■ WHAT THE TASK ASKS: Search the data for the string "comandante" and copy each line in which it appears.

(Stored data)

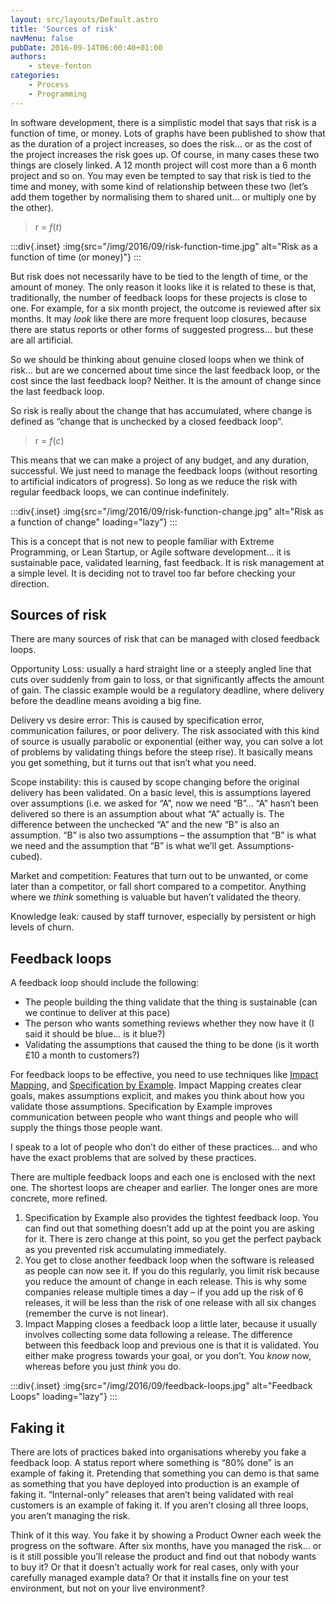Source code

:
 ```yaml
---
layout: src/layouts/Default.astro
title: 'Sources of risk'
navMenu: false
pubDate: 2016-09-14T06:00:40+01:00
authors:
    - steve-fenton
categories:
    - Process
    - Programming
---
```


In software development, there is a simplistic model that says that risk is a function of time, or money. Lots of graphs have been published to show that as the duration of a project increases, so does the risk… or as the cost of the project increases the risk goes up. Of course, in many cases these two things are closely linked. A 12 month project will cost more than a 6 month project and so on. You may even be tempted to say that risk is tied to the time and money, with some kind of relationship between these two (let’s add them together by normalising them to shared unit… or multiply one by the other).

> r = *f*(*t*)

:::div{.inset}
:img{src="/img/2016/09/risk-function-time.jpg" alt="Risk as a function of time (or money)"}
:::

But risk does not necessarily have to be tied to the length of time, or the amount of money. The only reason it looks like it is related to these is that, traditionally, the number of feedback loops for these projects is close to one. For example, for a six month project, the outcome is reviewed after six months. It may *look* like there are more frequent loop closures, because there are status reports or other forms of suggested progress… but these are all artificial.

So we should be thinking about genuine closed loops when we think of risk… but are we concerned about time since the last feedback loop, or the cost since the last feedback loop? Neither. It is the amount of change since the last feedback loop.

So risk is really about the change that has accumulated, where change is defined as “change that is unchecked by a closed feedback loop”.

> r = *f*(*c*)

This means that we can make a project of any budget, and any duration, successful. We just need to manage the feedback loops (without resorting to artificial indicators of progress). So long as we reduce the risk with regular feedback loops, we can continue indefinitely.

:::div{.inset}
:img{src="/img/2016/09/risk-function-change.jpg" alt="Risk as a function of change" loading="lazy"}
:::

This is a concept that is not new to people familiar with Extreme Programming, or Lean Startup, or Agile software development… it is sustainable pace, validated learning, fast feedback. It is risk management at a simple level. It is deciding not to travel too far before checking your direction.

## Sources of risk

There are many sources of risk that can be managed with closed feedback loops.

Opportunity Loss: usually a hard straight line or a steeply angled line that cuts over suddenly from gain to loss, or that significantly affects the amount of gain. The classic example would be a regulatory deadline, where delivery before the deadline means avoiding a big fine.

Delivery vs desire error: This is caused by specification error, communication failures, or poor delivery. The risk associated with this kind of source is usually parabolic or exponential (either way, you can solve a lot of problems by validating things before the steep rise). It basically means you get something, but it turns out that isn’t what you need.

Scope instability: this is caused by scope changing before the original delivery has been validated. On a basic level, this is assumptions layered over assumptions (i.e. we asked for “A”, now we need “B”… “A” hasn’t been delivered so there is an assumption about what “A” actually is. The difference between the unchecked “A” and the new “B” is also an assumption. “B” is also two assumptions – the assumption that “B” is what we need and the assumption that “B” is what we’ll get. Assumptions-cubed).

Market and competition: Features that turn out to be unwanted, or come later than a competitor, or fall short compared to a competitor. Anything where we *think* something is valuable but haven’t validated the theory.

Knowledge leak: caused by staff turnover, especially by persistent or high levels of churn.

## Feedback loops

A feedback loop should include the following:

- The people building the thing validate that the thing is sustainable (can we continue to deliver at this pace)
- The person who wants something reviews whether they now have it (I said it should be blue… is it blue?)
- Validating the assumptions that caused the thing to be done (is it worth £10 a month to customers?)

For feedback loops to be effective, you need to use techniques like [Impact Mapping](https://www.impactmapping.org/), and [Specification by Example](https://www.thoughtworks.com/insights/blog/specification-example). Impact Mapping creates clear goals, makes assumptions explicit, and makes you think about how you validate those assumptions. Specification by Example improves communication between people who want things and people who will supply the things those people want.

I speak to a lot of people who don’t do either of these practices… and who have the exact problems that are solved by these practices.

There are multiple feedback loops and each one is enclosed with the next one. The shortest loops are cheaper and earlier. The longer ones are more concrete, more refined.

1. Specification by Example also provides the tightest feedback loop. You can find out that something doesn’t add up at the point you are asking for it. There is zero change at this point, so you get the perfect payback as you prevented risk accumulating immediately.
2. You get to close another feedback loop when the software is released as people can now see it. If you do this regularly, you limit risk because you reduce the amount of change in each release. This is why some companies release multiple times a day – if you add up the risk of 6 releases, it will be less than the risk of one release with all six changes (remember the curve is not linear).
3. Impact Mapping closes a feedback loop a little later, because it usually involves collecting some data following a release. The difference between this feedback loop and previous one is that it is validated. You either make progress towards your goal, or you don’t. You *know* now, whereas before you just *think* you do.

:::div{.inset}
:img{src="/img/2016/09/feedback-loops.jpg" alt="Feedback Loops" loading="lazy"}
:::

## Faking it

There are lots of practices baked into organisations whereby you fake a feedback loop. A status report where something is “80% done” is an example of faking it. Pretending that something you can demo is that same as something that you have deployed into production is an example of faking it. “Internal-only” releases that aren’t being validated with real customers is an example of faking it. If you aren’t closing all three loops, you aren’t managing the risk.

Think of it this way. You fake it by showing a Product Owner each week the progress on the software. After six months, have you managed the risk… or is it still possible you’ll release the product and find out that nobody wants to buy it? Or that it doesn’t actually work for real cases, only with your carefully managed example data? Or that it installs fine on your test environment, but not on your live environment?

* * *

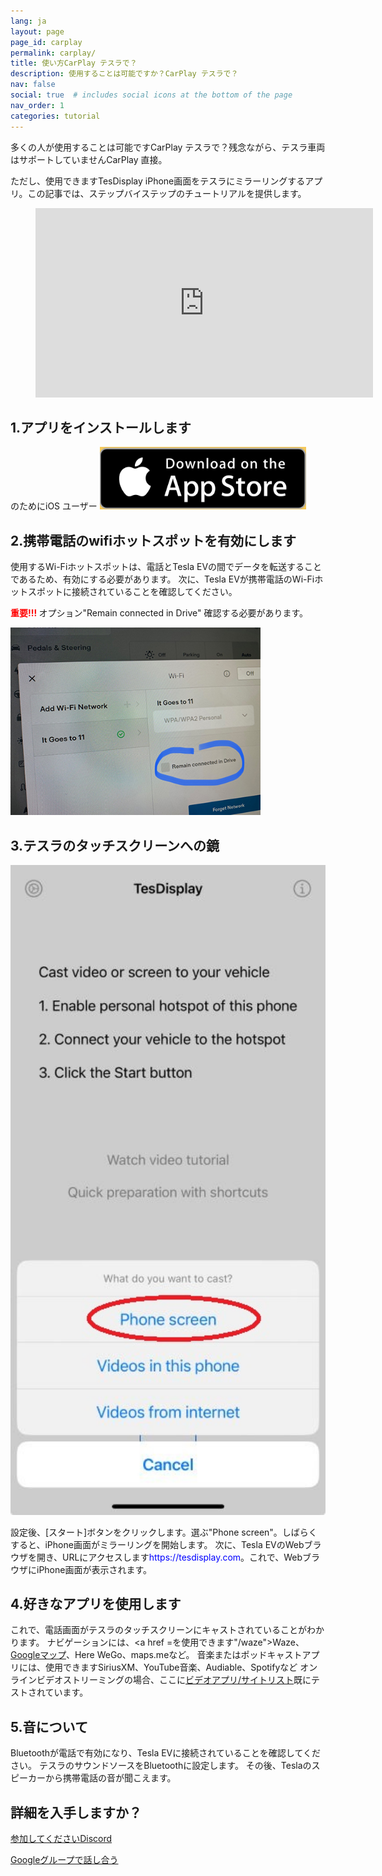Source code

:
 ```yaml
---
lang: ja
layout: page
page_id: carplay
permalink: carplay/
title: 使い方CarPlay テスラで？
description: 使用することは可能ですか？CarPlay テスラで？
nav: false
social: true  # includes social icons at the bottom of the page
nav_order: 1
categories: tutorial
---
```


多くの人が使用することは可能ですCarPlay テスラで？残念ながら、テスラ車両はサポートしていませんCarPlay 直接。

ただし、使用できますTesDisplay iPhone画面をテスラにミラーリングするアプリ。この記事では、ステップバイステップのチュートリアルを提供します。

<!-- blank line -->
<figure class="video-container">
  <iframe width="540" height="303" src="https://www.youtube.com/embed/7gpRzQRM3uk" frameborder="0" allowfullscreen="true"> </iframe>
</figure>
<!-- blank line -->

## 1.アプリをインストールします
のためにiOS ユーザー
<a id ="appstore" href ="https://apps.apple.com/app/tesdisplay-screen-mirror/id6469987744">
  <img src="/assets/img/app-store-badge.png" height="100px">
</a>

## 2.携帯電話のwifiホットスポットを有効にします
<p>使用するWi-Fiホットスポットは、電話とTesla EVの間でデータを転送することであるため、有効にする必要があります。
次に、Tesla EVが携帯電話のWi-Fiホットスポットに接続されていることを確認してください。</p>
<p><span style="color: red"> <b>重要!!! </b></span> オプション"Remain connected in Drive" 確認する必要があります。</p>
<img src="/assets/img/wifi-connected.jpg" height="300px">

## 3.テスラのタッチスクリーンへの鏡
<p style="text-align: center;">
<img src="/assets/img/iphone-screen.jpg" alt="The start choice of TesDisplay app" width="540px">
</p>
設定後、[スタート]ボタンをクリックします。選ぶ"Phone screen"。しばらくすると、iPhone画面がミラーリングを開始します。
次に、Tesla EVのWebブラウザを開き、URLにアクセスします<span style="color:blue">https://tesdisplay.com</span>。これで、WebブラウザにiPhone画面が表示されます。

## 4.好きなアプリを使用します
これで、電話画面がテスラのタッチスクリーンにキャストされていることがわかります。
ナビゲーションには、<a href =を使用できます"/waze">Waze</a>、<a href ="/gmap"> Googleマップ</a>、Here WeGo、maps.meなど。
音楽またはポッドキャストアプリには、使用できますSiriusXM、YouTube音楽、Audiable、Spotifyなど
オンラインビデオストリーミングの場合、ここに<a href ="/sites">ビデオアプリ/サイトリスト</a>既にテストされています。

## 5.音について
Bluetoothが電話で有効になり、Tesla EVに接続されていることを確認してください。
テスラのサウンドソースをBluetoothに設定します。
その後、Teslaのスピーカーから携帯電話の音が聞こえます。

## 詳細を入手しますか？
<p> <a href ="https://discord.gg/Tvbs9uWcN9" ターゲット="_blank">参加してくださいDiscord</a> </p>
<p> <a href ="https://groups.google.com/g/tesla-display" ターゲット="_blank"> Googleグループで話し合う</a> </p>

--

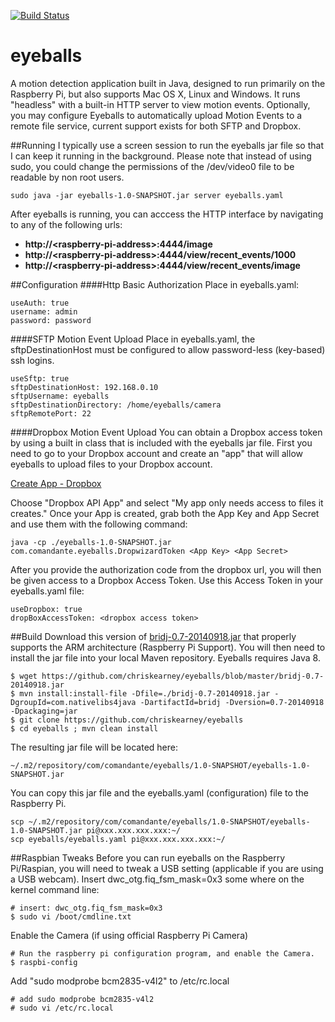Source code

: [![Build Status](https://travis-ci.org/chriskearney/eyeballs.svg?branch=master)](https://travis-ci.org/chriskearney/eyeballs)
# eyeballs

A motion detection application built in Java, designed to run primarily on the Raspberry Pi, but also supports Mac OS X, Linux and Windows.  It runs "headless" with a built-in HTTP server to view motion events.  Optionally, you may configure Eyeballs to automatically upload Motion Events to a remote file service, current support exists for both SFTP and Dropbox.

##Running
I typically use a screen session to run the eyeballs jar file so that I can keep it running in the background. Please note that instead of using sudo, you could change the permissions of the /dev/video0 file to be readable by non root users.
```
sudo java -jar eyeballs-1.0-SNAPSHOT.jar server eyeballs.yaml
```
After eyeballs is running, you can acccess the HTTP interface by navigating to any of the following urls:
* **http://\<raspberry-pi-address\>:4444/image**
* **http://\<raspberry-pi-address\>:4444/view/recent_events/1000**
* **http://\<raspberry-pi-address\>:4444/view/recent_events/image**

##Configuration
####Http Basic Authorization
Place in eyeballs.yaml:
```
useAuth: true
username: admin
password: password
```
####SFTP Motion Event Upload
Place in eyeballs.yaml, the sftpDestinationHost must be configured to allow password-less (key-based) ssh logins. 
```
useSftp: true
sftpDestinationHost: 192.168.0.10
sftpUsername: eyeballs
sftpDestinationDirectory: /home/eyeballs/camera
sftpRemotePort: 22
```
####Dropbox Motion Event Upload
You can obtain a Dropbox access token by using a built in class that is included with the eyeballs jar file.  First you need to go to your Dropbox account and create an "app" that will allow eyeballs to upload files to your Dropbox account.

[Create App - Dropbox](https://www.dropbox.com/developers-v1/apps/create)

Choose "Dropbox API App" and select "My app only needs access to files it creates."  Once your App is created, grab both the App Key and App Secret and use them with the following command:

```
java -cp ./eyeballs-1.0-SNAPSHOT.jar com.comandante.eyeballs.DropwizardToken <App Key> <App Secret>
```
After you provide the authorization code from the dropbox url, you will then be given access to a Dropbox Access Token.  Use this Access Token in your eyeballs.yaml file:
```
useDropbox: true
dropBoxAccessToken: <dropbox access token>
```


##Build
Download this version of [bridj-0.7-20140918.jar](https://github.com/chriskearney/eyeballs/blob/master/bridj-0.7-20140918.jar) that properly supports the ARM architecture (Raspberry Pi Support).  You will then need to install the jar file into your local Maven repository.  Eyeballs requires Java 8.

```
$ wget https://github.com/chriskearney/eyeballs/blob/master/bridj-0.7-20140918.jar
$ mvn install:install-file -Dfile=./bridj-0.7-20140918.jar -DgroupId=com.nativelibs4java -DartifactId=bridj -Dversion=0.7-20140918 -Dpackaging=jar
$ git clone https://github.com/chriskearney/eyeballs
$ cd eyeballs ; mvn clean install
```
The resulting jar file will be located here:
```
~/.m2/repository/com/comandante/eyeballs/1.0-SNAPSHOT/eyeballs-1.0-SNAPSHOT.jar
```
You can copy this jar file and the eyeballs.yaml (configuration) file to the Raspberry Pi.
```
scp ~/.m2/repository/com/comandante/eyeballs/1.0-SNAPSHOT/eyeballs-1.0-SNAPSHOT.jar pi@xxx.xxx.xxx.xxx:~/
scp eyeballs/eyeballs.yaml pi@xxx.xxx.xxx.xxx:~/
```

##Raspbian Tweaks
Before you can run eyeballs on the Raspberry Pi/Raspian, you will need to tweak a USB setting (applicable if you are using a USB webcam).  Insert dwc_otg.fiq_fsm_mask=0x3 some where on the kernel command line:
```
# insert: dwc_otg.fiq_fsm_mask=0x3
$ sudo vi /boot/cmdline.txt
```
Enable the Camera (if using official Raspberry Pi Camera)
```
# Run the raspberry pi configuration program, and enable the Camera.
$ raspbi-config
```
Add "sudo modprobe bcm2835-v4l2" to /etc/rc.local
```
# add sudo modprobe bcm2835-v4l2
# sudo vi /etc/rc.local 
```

■ EXERCISE RESPONSE:
java -cp ./eyeballs-1.0-SNAPSHOT.jar com.comandante.eyeballs.DropwizardToken <App Key> <App Secret>
~/.m2/repository/com/comandante/eyeballs/1.0-SNAPSHOT/eyeballs-1.0-SNAPSHOT.jar
scp ~/.m2/repository/com/comandante/eyeballs/1.0-SNAPSHOT/eyeballs-1.0-SNAPSHOT.jar pi@xxx.xxx.xxx.xxx:~/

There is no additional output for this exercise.